A schema is resolved through a Source and may be read-only (a code-defined built-in, or a remote-owned schema) or writeable (an ordinary local schema). A schema reference is (source, name) (ADR 17), and a schema's source is independent of the subject's source. Rendering a sourced Subject therefore resolves the schema through its Source, which may differ from the subject's. When a schema cannot be resolved — a foreign, offline, or removed schema — rendering degrades gracefully rather than breaking the page.

Consequences

  • One model spans local data, on-wiki SMW/Wikibase adoption, cross-wiki farm metadata, and external/federated data, rather than separate mechanisms.
  • The View, query, and editing surfaces stay Subject-shaped; they gain only a read-only state for sourced Subjects.
  • Approval and page metadata stay Page Properties, queryable without being exposed as Subjects, so recording them does not create a page revision.
  • Materialisation is required for a Subject to be queryable; sourced data that is not materialised is fetchable by id but not queryable.

Open questions

Deferred and/or still being designed; consortium feedback is expected here.

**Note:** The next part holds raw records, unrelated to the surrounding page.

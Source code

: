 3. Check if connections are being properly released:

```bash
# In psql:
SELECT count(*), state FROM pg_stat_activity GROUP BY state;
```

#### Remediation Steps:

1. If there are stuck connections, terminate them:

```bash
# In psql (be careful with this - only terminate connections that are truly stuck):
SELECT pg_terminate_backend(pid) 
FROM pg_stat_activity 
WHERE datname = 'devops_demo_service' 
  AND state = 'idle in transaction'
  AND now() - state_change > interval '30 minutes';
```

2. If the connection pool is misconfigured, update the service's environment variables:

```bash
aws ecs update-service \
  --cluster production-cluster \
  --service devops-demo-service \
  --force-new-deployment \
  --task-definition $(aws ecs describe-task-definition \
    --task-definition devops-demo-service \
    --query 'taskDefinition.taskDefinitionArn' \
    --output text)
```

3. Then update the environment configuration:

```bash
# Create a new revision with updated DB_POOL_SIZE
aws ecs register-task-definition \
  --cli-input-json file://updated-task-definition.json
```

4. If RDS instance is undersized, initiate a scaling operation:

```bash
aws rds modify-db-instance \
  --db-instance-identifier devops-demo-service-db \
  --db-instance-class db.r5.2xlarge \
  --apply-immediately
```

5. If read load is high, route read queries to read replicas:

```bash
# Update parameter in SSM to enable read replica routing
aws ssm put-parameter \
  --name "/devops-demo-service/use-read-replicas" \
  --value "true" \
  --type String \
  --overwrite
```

  • Federation resolution — fetch-at-read vs cache/materialise; for triple-store backends, federated queries.
  • RDF / IRI export and ontology mapping — see planning/RdfMapping.md.
  • Editing sourced Subjects (write-back) — end-of-roadmap. How useful? Things like editing Wikibase Items via NeoWiki UI, or editing data from a remote NeoWiki
  • The Source interface contract for by-id and query resolution.

Alternatives Considered

  • Global properties / a single shared schema set. Rejected (planning/GlobalProperties.md); name consistency is handled per-schema.
  • Schemaless Subjects. Disallowed (ADR 8); free-form tables use an ordinary schema edited through a table UI.
  • Model Page Properties (approval, metadata) as Subjects. Rejected for this use case: they are facts about a page, simpler kept on the page node; modelling them as slot-backed Subjects would make recording them a new, unapproved page revision.
  • Materialization only. We'd avoid adding subject sources and continue without support for displaying anything that is not a "normal local Subject" via the View system. You'd only be able to display it via userland scripting on top of queries.